Esta conexión entre las carnes, especialmente las rojas,
y los procesos cancerosos, es especialmente frecuente en los pacientes
con cáncer de colon.
La investigación se realizó en Nebraska (USA).
Además, en el número de enero del"American
Journal of Clinical Nutrition, se señala que la ingesta
de grandes cantidades de lácteos, duplica el riesgo de
ambos tipos de cáncer.
Un equipo formado por Mary Ward, Honglei Chan y colegas del Instituto
Nacional del Cáncer de la Universidad Tufts, de Boston
(USA), estudiaron a 124 pacientes con cáncer estomacal,
124 con cáncer esofágico y 449 sujetos sin cáncer,
quienes contestaron un cuestionario sobre sus hábitos alimentarios,
según fueran dietas saludables, con mucha carne, con mucha
leche, con alta proporción de sal, abundante en postres,
o pan blanco.
Denominaron dietas saludables a las que contenían gran
cantidad de frutas, vegetales y cereales enteros, coincidiendo
con las recomendaciones gubernamentales de que la población
debe consumir por lo menos cinco porciones de vegetales y frutas
por día, más de 10 porciones de granos, panes y
pasta y no más de dos o tres pequeñas porciones
de carne.
El grupo que consumía la dieta correcta,(el 21% del total),
comían generalmente alimentos de bajo nivel calórico.

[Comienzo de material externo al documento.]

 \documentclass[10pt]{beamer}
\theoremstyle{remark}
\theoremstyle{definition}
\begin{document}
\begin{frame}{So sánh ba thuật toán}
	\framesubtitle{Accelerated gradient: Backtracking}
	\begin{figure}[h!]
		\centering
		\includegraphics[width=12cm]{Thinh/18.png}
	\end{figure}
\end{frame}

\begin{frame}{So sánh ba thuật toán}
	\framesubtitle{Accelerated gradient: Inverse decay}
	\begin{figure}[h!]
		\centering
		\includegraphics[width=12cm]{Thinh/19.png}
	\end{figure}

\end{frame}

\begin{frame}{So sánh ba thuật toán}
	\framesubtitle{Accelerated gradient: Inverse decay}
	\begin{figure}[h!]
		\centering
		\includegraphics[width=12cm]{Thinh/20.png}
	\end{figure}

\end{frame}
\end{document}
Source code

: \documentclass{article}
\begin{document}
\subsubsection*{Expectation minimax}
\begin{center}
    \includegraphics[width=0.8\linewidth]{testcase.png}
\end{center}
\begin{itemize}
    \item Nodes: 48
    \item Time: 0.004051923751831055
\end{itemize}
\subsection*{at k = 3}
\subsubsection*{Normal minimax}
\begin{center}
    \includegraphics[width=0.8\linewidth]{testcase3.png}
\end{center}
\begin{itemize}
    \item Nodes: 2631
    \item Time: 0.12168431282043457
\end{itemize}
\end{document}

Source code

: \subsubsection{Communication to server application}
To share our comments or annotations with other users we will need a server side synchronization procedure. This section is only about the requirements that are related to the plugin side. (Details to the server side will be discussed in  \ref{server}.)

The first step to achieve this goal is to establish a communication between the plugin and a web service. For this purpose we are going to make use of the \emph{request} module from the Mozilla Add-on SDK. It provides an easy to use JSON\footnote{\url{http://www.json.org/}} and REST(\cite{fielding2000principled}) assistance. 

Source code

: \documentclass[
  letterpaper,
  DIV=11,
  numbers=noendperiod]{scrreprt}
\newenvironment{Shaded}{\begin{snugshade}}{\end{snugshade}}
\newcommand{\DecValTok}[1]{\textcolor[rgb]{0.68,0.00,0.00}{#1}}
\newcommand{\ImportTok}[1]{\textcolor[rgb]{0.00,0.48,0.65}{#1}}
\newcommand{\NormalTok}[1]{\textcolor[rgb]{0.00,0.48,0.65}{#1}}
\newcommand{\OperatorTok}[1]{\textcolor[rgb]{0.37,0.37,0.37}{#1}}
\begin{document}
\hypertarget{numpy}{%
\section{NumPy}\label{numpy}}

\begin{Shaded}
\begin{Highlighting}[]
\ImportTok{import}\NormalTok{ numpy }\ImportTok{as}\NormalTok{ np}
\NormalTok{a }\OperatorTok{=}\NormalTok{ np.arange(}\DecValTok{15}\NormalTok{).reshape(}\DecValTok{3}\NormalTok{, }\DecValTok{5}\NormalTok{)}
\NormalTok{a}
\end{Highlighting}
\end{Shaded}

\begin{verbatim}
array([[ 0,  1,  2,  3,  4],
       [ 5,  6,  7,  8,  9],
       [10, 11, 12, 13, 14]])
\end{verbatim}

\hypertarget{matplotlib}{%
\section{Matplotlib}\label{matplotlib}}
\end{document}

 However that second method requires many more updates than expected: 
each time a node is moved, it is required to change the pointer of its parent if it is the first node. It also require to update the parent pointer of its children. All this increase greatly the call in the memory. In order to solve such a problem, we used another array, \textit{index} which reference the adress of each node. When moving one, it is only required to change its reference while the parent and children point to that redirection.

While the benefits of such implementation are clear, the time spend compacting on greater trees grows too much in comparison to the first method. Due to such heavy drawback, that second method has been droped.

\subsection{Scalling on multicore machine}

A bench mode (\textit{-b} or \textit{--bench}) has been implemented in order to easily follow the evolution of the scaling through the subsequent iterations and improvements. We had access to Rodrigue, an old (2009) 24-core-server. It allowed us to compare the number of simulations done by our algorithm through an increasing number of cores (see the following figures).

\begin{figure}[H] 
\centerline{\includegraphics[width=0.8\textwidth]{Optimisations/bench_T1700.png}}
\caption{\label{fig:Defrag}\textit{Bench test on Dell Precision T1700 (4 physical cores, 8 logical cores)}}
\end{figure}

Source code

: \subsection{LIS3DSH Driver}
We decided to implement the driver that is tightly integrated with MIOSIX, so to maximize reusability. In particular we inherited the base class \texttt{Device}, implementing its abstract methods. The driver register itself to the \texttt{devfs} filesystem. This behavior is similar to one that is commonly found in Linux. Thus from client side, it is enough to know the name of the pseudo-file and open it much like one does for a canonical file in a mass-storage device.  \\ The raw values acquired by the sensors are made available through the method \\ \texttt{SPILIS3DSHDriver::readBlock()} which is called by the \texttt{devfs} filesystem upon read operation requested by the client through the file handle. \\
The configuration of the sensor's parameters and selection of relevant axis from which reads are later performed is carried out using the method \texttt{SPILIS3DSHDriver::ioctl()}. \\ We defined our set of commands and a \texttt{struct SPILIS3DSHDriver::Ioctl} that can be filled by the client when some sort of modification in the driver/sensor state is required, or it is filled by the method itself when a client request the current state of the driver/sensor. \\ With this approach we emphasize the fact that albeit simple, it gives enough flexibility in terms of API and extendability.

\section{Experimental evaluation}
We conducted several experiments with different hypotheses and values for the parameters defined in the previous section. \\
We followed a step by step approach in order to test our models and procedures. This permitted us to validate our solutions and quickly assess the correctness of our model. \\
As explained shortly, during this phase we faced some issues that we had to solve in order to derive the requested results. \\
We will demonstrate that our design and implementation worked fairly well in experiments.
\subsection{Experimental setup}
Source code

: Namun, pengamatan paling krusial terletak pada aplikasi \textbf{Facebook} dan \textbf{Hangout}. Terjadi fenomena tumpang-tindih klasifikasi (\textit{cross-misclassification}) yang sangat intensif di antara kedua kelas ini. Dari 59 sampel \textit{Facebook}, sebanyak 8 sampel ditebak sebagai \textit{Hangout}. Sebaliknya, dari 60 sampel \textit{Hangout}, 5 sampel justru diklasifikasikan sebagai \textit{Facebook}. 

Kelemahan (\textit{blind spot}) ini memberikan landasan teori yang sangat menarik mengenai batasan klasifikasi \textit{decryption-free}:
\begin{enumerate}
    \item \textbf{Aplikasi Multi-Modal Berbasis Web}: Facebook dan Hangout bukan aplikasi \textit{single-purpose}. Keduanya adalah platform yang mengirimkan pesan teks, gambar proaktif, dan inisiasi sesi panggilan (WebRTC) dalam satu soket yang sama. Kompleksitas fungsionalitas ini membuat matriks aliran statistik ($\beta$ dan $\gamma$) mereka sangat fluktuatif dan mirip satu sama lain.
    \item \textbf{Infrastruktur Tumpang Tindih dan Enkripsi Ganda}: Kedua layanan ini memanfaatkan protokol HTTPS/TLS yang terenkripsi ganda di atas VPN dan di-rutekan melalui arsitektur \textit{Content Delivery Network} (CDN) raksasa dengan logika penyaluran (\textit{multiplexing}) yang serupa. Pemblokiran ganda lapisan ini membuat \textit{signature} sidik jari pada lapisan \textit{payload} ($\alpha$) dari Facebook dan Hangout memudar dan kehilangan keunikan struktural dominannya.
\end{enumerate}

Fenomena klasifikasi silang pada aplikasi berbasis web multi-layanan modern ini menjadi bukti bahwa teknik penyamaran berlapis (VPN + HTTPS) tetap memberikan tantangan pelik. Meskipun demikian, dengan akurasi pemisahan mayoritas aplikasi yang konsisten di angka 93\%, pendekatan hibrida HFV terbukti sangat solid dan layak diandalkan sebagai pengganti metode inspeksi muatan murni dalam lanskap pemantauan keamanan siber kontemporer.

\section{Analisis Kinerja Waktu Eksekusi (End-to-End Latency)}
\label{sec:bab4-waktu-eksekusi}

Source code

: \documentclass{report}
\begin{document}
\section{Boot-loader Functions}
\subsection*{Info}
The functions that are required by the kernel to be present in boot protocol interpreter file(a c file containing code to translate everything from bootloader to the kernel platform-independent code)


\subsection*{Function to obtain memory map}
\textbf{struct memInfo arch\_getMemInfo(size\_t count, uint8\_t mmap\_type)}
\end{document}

Por su parte el 33% de los enfermos de cáncer de estomago
y el 35% de los de cáncer de esófago, comían
tanto gran proporción de carne como de leche.
En resumen, una dieta balanceada debe ser conformada con reducido
número de los alimentos citados como peligrosos, y una
mayor cantidad de aquellos beneficiosos, según los listados
antedichos y que conforman la pirámide alimenticia ideal.